Belafonte: Hollywood won’t yield to those of color
Thursday, July 28, 2011
LOS ANGELES (AP) — Harry Belafonte says Hollywood has yet to explore the breadth of black experience and that the industry will “never ever yield to the needs of people of color.”
The 84-year-old entertainer made the remarks at a presentation on artists and activism held Wednesday during the 102nd annual National Association for the Advancement of Colored People’s Convention.
Louis Gossett Jr., Tatyana Ali, Hill Harper and members of the Black Stuntmen’s Association appeared alongside Belafonte at the panel discussion. He urged the NAACP to form a group of artists and thinkers to inspire the kind of “radical thought” necessary for change, and he called on black actors and filmmakers to “come together and create some institutional base that’s ours.”

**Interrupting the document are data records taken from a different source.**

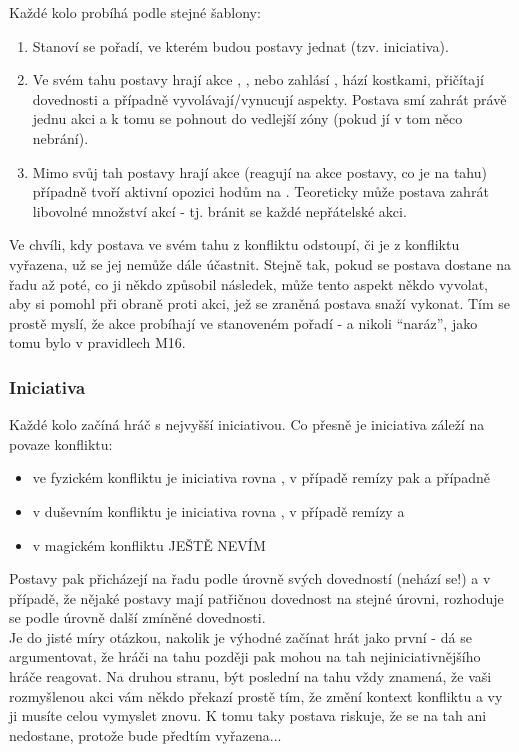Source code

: \documentclass[../main.tex]{subfiles}
\begin{document}
Každé kolo probíhá podle stejné šablony:

\begin{enumerate}
\item Stanoví se pořadí, ve kterém budou postavy jednat (tzv. iniciativa).
\item Ve svém tahu postavy hrají akce , ,  nebo zahlásí , hází kostkami, přičítají dovednosti a případně vyvolávají/vynucují aspekty. Postava smí zahrát právě jednu akci a k tomu se pohnout do vedlejší zóny (pokud jí v tom něco nebrání).
\item Mimo svůj tah postavy hrají akce  (reagují na akce postavy, co je na tahu) případně tvoří aktivní opozici hodům na . Teoreticky může postava zahrát libovolné množství akcí  - tj. bránit se každé nepřátelské akci.
\end{enumerate}

Ve chvíli, kdy postava ve svém tahu z konfliktu odstoupí, či je z konfliktu vyřazena, už se jej nemůže dále účastnit. Stejně tak, pokud se postava dostane na řadu až poté, co ji někdo způsobil následek, může tento aspekt někdo vyvolat, aby si pomohl při obraně proti akci, jež se zraněná postava snaží vykonat. Tím se prostě myslí, že akce probíhají ve stanoveném pořadí - a nikoli ``naráz'', jako tomu bylo v pravidlech M16.

\subsubsection{Iniciativa}
\label{sec:iniciativa}

Každé kolo začíná hráč s nejvyšší iniciativou. Co přesně je iniciativa záleží na povaze konfliktu:

\begin{itemize}
\item ve fyzickém konfliktu je iniciativa rovna , v případě remízy pak  a případně 
\item v duševním konfliktu je iniciativa rovna , v případě remízy  a 
\item v magickém konfliktu JEŠTĚ NEVÍM
\end{itemize}

Postavy pak přicházejí na řadu podle úrovně svých dovedností (nehází se!) a v případě, že nějaké postavy mají patřičnou dovednost na stejné úrovni, rozhoduje se podle úrovně další zmíněné dovednosti.\\
Je do jisté míry otázkou, nakolik je výhodné začínat hrát jako první - dá se argumentovat, že hráči na tahu později pak mohou na tah nejiniciativnějšího hráče reagovat. Na druhou stranu, být poslední na tahu vždy znamená, že vaši rozmyšlenou akci vám někdo překazí prostě tím, že změní kontext konfliktu a vy ji musíte celou vymyslet znovu. K tomu taky postava riskuje, že se na tah ani nedostane, protože bude předtím vyřazena...
\end{document}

“It seems to me that long ago we could have put together black studios, put together a black distribution center,” Belafonte said. “Maybe we couldn’t reach 100 million, but we could reach 100,000, and have 100,000 exposed to a great truth. I’d rather have that than 100 million exposed to something vacuous and inaccurate.”

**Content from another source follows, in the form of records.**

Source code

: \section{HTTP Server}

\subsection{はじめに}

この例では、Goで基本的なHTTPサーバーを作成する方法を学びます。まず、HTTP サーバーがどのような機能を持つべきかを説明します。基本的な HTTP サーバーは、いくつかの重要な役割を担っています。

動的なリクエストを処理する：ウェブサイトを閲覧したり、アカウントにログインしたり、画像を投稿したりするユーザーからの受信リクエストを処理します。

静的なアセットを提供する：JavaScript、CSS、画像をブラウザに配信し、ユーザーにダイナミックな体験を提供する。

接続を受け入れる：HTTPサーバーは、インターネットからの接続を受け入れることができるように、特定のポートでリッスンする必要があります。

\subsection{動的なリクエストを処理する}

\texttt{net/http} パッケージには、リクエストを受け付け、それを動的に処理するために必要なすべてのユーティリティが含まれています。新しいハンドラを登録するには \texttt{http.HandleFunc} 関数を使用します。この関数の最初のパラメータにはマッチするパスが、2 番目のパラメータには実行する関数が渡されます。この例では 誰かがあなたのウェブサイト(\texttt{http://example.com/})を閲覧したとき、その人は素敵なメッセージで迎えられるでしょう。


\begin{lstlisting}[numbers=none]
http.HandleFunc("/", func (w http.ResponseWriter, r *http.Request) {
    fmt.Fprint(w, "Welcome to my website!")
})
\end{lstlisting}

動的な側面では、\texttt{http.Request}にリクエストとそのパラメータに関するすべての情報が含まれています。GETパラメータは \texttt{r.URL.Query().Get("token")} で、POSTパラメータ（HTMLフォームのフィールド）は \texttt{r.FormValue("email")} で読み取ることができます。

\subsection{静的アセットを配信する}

Belafonte said that “in pursuit of ego, in pursuit of large, ridiculous sums of money, we have sold our birthright that somehow we are more victim than we are responsible.”
Though he was the most outspoken of the panelists, the other actors agreed that black artists and consumers are responsible for changing the way the entertainment industry represents people of color.
“It’s very hard to find roles that I can be proud of,” said Ali, 32. “The archetypes for black women specifically have not fully been explored.”
Alex Brown and Willis Harris, representing the Black Stuntmen’s Association, talked about their experience fighting for change: They created the BSA in 1966 to end the exclusion of black stunt performers from Hollywood productions. Until then, white stuntmen were “painted” to perform stunts for black actors.
The performers all said that activism and education are essential to advancement in Hollywood. Belafonte said “radical thought” is critical.
“You’re not going to find solutions until you’re willing to embrace radical thought,” he said. “Every time black people moved ahead in the history of this country is because somewhere in this nation, a group of people dared to think radically and do radical things.”
The six-day NAACP Convention ends Thursday.